Tips to make you data analysis easier to share

Context:

You work on a large dataset let’s say over 1Gb. You do an analysis. And you want to share

  • the data
  • the script / jupyter notebook

so that other people can work / reproduce / tweak your results.

Here are a few personal tips to make things easier for the poor schmuck / schmuckette who has to read your code.

Compressed data in a bucket

Host your data on S3, google storage, Azure, dropbox etc …. whatever fits your mood as long as it can provide a unique URI.

Sharing datasets in an email, or in google drive is flaky and confusing. Drive is not the right place to host datasets. Space is limited, and access control can be hazy.

By hosting the dataset on the cloud:

  • your data has a unique URI. It is centralized, and you can easily enforce versions of the data.
  • You control who has access.
  • You are not limited in space.

When you share your notebook, the data is downloaded using this unique URI instead of

<this is my local path, don't forget to change it to your own local path>.

However, managing access permissions on specific items in the cloud can be a real pain.

By the way pd.read_csv natively reads gzipped files :). Just add the compression='gzip' parameter:

df = pd.read_csv('S3_bucket/sample.tar.gz', compression='gzip')

host your notebook on google colab or on a similar executable platform

Your script may be efficient, bug free, superbly commented out etc … but still end up only working only on your platform. I’ve had the case recently of a friend, not particularly python savvy, trying to open a 1.9 Gb text file on a windows machine and being faced with abstruse unicode errors. He was stuck. However, the same script worked like a charm on my mac.

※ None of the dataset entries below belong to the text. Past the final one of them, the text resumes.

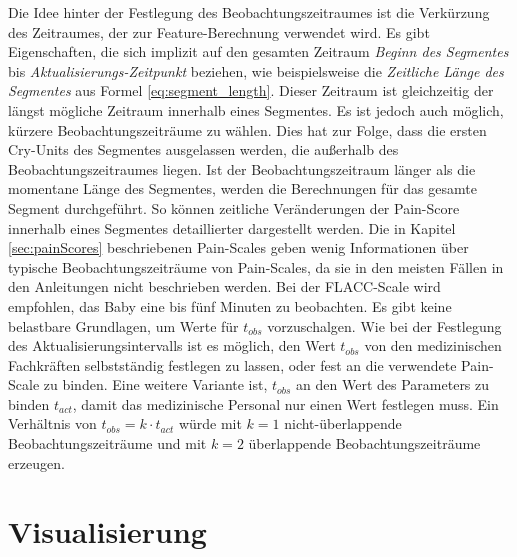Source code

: Die Idee hinter der Festlegung des Beobachtungszeitraumes ist die Verkürzung des Zeitraumes, der zur Feature-Berechnung verwendet wird. Es gibt Eigenschaften, die sich implizit auf den gesamten Zeitraum \emph{Beginn des Segmentes} bis \emph{Aktualisierungs-Zeitpunkt} beziehen, wie beispielsweise die \emph{Zeitliche Länge des Segmentes} aus Formel \ref{eq:segment_length}. Dieser Zeitraum ist gleichzeitig der längst mögliche Zeitraum innerhalb eines Segmentes. Es ist jedoch auch möglich, kürzere Beobachtungszeiträume zu wählen. Dies hat zur Folge, dass die ersten Cry-Units des Segmentes ausgelassen werden, die außerhalb des Beobachtungszeitraumes liegen. Ist der Beobachtungszeitraum länger als die momentane Länge des Segmentes, werden die Berechnungen für das gesamte Segment durchgeführt. So können zeitliche Veränderungen der Pain-Score innerhalb eines Segmentes detaillierter dargestellt werden. Die in Kapitel \ref{sec:painScores} beschriebenen Pain-Scales geben wenig Informationen über \glqq typische Beobachtungszeiträume von Pain-Scales\grqq{}, da sie in den meisten Fällen in den Anleitungen nicht beschrieben werden. Bei der FLACC-Scale wird empfohlen, das Baby eine bis fünf Minuten zu beobachten.\cite{flacc} Es gibt keine belastbare Grundlagen, um Werte für $t_{obs}$ vorzuschalgen. Wie bei der Festlegung des Aktualisierungsintervalls ist es möglich, den Wert $t_{obs}$ von den medizinischen Fachkräften selbstständig festlegen zu lassen, oder fest an die verwendete Pain-Scale zu binden. Eine weitere Variante ist, $t_{obs}$ an den Wert des Parameters zu binden $t_{act}$, damit das medizinische Personal nur einen Wert festlegen muss. Ein Verhältnis von $t_{obs} = k \cdot t_{act}$ würde mit $k=1$ nicht-überlappende Beobachtungszeiträume und  mit $k=2$ überlappende Beobachtungszeiträume erzeugen.

\section{Visualisierung}
\label{sec:visualisation}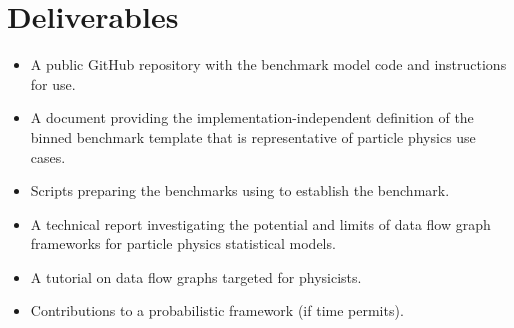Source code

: \section{Deliverables}

\begin{itemize}
	\item A public GitHub repository with the benchmark model code and instructions for use.
	\item A document providing the implementation-independent definition of the binned benchmark template that is representative of particle physics use cases.
	\item Scripts preparing the benchmarks using  to establish the  benchmark.
	\item A technical report investigating the potential and limits of data flow graph frameworks for particle physics statistical models.
	\item A tutorial on data flow graphs targeted for physicists.
	\item Contributions to a probabilistic framework (if time permits).
\end{itemize}
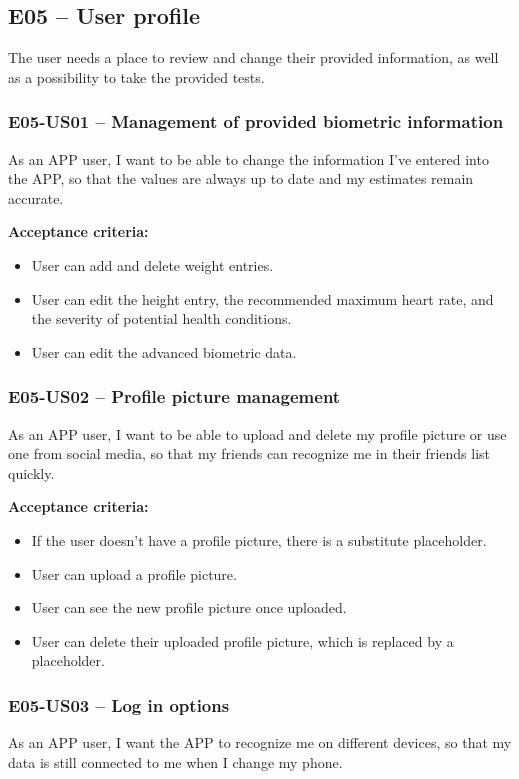 
\subsection*{E05 -- User profile}
The user needs a place to review and change their provided information, as well as a possibility to take the provided tests.

\subsubsection*{E05-US01 -- Management of provided biometric information}
As an APP user, I want to be able to change the information I've entered into the APP, so that the values are always up to date and my estimates remain accurate.

\textbf{Acceptance criteria:}
\begin{itemize}
    \item User can add and delete weight entries.
    \item User can edit the height entry, the recommended maximum heart rate, and the severity of potential health conditions.
    \item User can edit the advanced biometric data.
\end{itemize}

\subsubsection*{E05-US02 -- Profile picture management}
As an APP user, I want to be able to upload and delete my profile picture or use one from social media, so that my friends can recognize me in their friends list quickly.

\textbf{Acceptance criteria:}
\begin{itemize}
    \item If the user doesn't have a profile picture, there is a substitute placeholder.
    \item User can upload a profile picture.
    \item User can see the new profile picture once uploaded.
    \item User can delete their uploaded profile picture, which is replaced by a placeholder.
\end{itemize}

\subsubsection*{E05-US03 -- Log in options}
As an APP user, I want the APP to recognize me on different devices, so that my data is still connected to me when I change my phone.

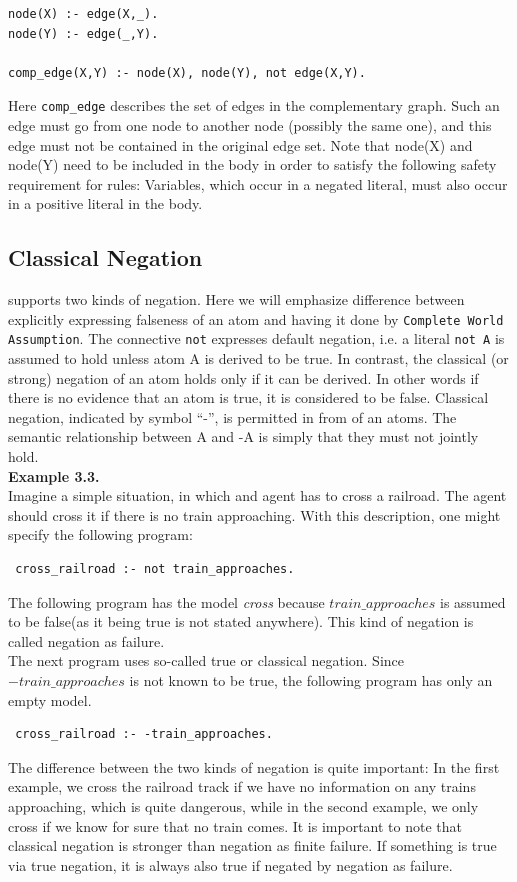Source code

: \documentclass[14pt,a4paper, titlepage]{article}
\begin{document}
\begin{lstlisting}
node(X) :- edge(X,_).
node(Y) :- edge(_,Y).

comp_edge(X,Y) :- node(X), node(Y), not edge(X,Y).
\end{lstlisting}
Here \texttt{comp\_edge} describes the set of edges in the complementary graph. Such an edge must go from one node to another node (possibly the same one), and this edge must not be contained in the original edge set. Note that node(X) and node(Y) need to be included in the body in order to satisfy the following safety requirement for rules: Variables, which occur in a negated literal, must also occur in a positive literal in the body.

\subsection{Classical Negation}
\dlvhex{} supports two kinds of negation. Here we will emphasize difference between explicitly expressing falseness of an atom and having it done by \texttt{Complete World Assumption}. The connective \texttt{not} expresses default negation, i.e. a literal \texttt{not A} is assumed to hold unless atom A is derived to be true. In contrast, the classical (or strong) negation of an atom holds only if it can be derived. In other words if there is no evidence that an atom is true, it is considered to be false. Classical negation, indicated by symbol \enquote{-}, is permitted in from of an atoms. The semantic relationship between A and -A is simply that they must not jointly hold. 
\\ \textbf{Example 3.3.}
\\ Imagine a simple situation, in which and agent has to cross a railroad. The agent should cross it if there is no train approaching. With this description, one might specify the following program:
\begin{lstlisting}
 cross_railroad :- not train_approaches.
\end{lstlisting}
The following program has the model \textit{cross} because $train\_approaches$ is assumed to be false(as it being true is not stated anywhere). This kind of negation is called negation as failure.\\The next program uses so-called true or classical negation. Since \textit{$-train\_approaches$} is not known to be true, the following program has only an empty model.
\begin{lstlisting}
 cross_railroad :- -train_approaches.
\end{lstlisting}
The difference between the two kinds of negation is quite important: In the first example, we cross the railroad track if we have no information on any trains approaching, which is quite dangerous, while in the second example, we only cross if we know for sure that no train comes. It is important to note that classical negation is stronger than negation as finite failure. If something is true via true negation, it is always also true if negated by negation as failure.
\end{document}
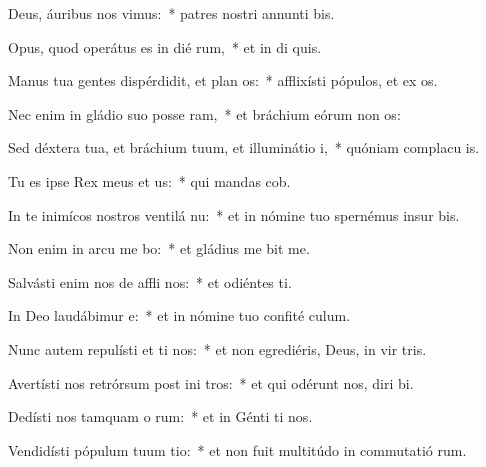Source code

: \item Deus, áuribus nos vimus:~* patres nostri annunti bis.
\item Opus, quod operátus es in dié rum,~* et in di quis.
\item Manus tua gentes dispérdidit, et plan os:~* afflixísti pópulos, et ex os.
\item Nec enim in gládio suo posse ram,~* et bráchium eórum non  os:
\item Sed déxtera tua, et bráchium tuum, et illuminátio  i,~* quóniam complacu  is.
\item Tu es ipse Rex meus et  us:~* qui mandas  cob.
\item In te inimícos nostros ventilá nu:~* et in nómine tuo spernémus insur  bis.
\item Non enim in arcu me bo:~* et gládius me  bit me.
\item Salvásti enim nos de affli nos:~* et odiéntes  ti.
\item In Deo laudábimur  e:~* et in nómine tuo confité  culum.
\item Nunc autem repulísti et ti nos:~* et non egrediéris, Deus, in vir tris.
\item Avertísti nos retrórsum post ini tros:~* et qui odérunt nos, diri bi.
\item Dedísti nos tamquam o rum:~* et in Génti ti nos.
\item Vendidísti pópulum tuum  tio:~* et non fuit multitúdo in commutatió rum.
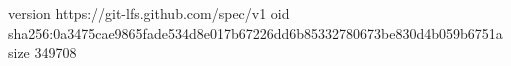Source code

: version https://git-lfs.github.com/spec/v1
oid sha256:0a3475cae9865fade534d8e017b67226dd6b85332780673be830d4b059b6751a
size 349708
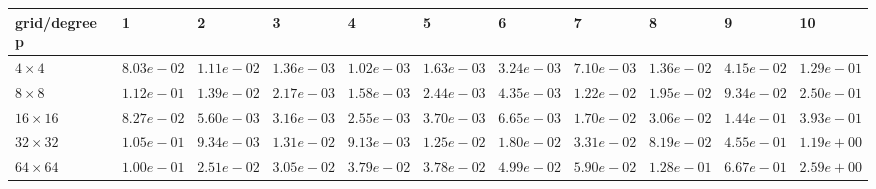 \begin{tabular}{lllllllllll}
\hline
 grid/degree p   & 1          & 2          & 3          & 4          & 5          & 6          & 7          & 8          & 9          & 10         \\
\hline
 $4 \times 4$    & $8.03e-02$ & $1.11e-02$ & $1.36e-03$ & $1.02e-03$ & $1.63e-03$ & $3.24e-03$ & $7.10e-03$ & $1.36e-02$ & $4.15e-02$ & $1.29e-01$ \\
 $8 \times 8$    & $1.12e-01$ & $1.39e-02$ & $2.17e-03$ & $1.58e-03$ & $2.44e-03$ & $4.35e-03$ & $1.22e-02$ & $1.95e-02$ & $9.34e-02$ & $2.50e-01$ \\
 $16 \times 16$  & $8.27e-02$ & $5.60e-03$ & $3.16e-03$ & $2.55e-03$ & $3.70e-03$ & $6.65e-03$ & $1.70e-02$ & $3.06e-02$ & $1.44e-01$ & $3.93e-01$ \\
 $32 \times 32$  & $1.05e-01$ & $9.34e-03$ & $1.31e-02$ & $9.13e-03$ & $1.25e-02$ & $1.80e-02$ & $3.31e-02$ & $8.19e-02$ & $4.55e-01$ & $1.19e+00$ \\
 $64 \times 64$  & $1.00e-01$ & $2.51e-02$ & $3.05e-02$ & $3.79e-02$ & $3.78e-02$ & $4.99e-02$ & $5.90e-02$ & $1.28e-01$ & $6.67e-01$ & $2.59e+00$ \\
\hline
\end{tabular}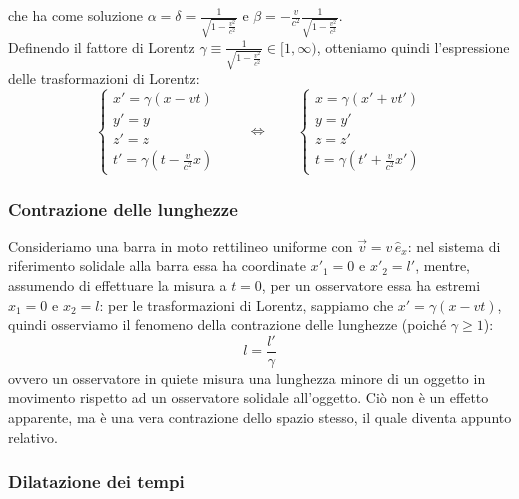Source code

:che ha come soluzione $ \alpha = \delta = \frac{1}{\sqrt{1 - \frac{v^2}{c^2}}} $ e $ \beta = -\frac{v}{c^2}\frac{1}{\sqrt{1 - \frac{v^2}{c^2}}} $. \\ 
%
Definendo il fattore di Lorentz $ \gamma \equiv \frac{1}{\sqrt{1 - \frac{v^2}{c^2}}} \in [1, \infty)$, otteniamo quindi l'espressione delle trasformazioni di Lorentz:
\begin{equation}
	\begin{cases}
		x' = \gamma \left(x - vt\right) \\ 
		y' = y \\ 
		z' = z \\ 
		t' = \gamma \left(t - \frac{v}{c^2} x\right)
	\end{cases}
	\qquad\Longleftrightarrow\qquad
		\begin{cases}
		x = \gamma \left(x' + vt'\right) \\ 
		y = y' \\ 
		z = z' \\ 
		t = \gamma \left(t' + \frac{v}{c^2} x'\right)
	\end{cases}
	\label{eq:6}
\end{equation}

\subsubsection{Contrazione delle lunghezze}

Consideriamo una barra in moto rettilineo uniforme con $ \vec{v} = v\,\hat{e}_x $: nel sistema di riferimento solidale alla barra essa ha coordinate $ x'_1 = 0 $ e $ x'_2 = l' $, mentre, assumendo di effettuare la misura a $ t = 0 $, per un osservatore essa ha estremi $ x_1 = 0 $ e $ x_2 = l $: per le trasformazioni di Lorentz, sappiamo che $ x' = \gamma (x - vt) $, quindi osserviamo il fenomeno della contrazione delle lunghezze (poiché $ \gamma \ge 1 $):
\begin{equation}
	l = \frac{l'}{\gamma}
	\label{eq:7}
\end{equation}
ovvero un osservatore in quiete misura una lunghezza minore di un oggetto in movimento rispetto ad un osservatore solidale all'oggetto. Ciò non è un effetto apparente, ma è una vera contrazione dello spazio stesso, il quale diventa appunto relativo.

\subsubsection{Dilatazione dei tempi}

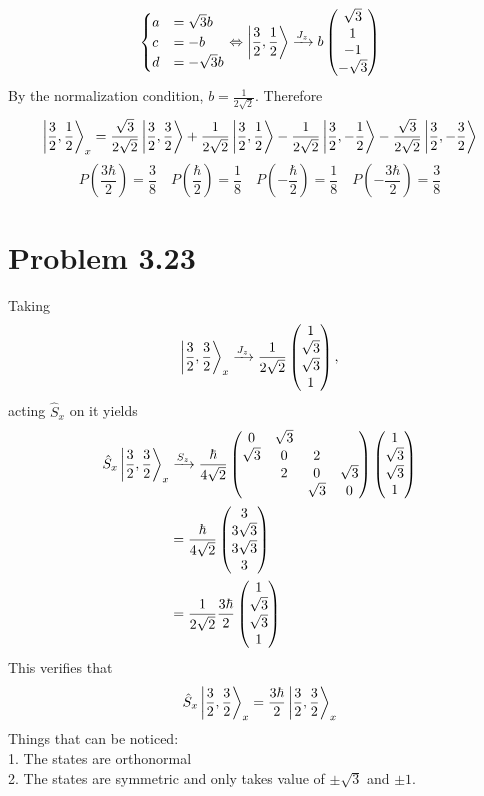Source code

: \documentclass{article}
\begin{document}
\[
    \begin{cases}
        a&=\sqrt{3}b \\
        c&=-b\\
        d&=-\sqrt{3}b
    \end{cases}
    \Leftrightarrow
    \ket{\frac{3}{2},\frac{1}{2}} \xrightarrow{J_z}
    b\pmqty{\sqrt{3} \\ 1 \\ -1 \\ -\sqrt{3} }
\]
By the normalization condition, $b=\frac{1}{2\sqrt{2}}$. Therefore
\[
    \ket{\frac{3}{2}, \frac{1}{2}}_x = 
    \frac{\sqrt{3}}{2\sqrt{2}} \ket{\frac{3}{2}, \frac{3}{2}} +
    \frac{1}{2\sqrt{2}} \ket{\frac{3}{2}, \frac{1}{2}} -
    \frac{1}{2\sqrt{2}} \ket{\frac{3}{2}, -\frac{1}{2}} -
    \frac{\sqrt{3}}{2\sqrt{2}} \ket{\frac{3}{2}, -\frac{3}{2}} 
\]
\[
    \boxed{
        P(\frac{3\hbar}{2}) = \frac{3}{8} \quad
        P(\frac{\hbar}{2}) = \frac{1}{8} \quad
        P(-\frac{\hbar}{2}) = \frac{1}{8} \quad
        P(-\frac{3\hbar}{2}) = \frac{3}{8} 
    }
\]
\section*{Problem 3.23}
Taking
\[
    \ket{\frac{3}{2}, \frac{3}{2}}_x \xrightarrow{J_z}
    \frac{1}{2\sqrt{2}} \pmqty{1\\ \sqrt{3} \\ \sqrt{3}\\1},
\]
acting $\hat{S}_x$ on it yields
\[
    \begin{split}
        \hat{S}_x \ket{\frac{3}{2}, \frac{3}{2}}_x &\xrightarrow{S_z}
        \frac{\hbar}{4\sqrt{2}} \pmqty{0&\sqrt{3}& & \\ \sqrt{3} & 0 & 2 & \\ & 2&0&\sqrt{3}\\ & & \sqrt{3} & 0}\pmqty{1\\ \sqrt{3} \\ \sqrt{3} \\1} \\
        &= \frac{\hbar}{4\sqrt{2}} \pmqty{3 \\ 3\sqrt{3} \\ 3\sqrt{3}\\3} \\
        &= \frac{1}{2\sqrt{2}} \frac{3\hbar}{2} \pmqty{1 \\ \sqrt{3} \\ \sqrt{3} \\ 1}
    \end{split}
\]
This verifies that 
\[
    \hat{S}_x \ket{\frac{3}{2}, \frac{3}{2}}_x  = \frac{3\hbar}{2} \ket{\frac{3}{2}, \frac{3}{2}}_x
\]
Things that can be noticed:\\
1. The states are orthonormal \\
2. The states are symmetric and only takes value of $\pm \sqrt{3}$ and $\pm 1$.
\end{document}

So hosting the notebook on Google Colab will go a long way to make it reproducible without undue efforts.

Demo and Prod mode

If the data is large and running the whole notebook takes forever, it’s always a good idea to implement 2 modes: a sanbox and a production one with a simple test. Something as simple as: MODE = “demo” MODE = “prod”

if MODE == 'demo':
    # subsample the large initial dataset
else:
    # basically do nothing

# then the rest of the code and results etc ...

This way the recipient of your analysis can run the whole script quickly and start playing with the parameters and results right away instead of having to wait for loops or apply lambdas to finish.

You can choose whichever mode as the default one depending on your audience.

One operation per cell

Following the single responsibility principle, is an excellent practice when working with jupyter noteboooks.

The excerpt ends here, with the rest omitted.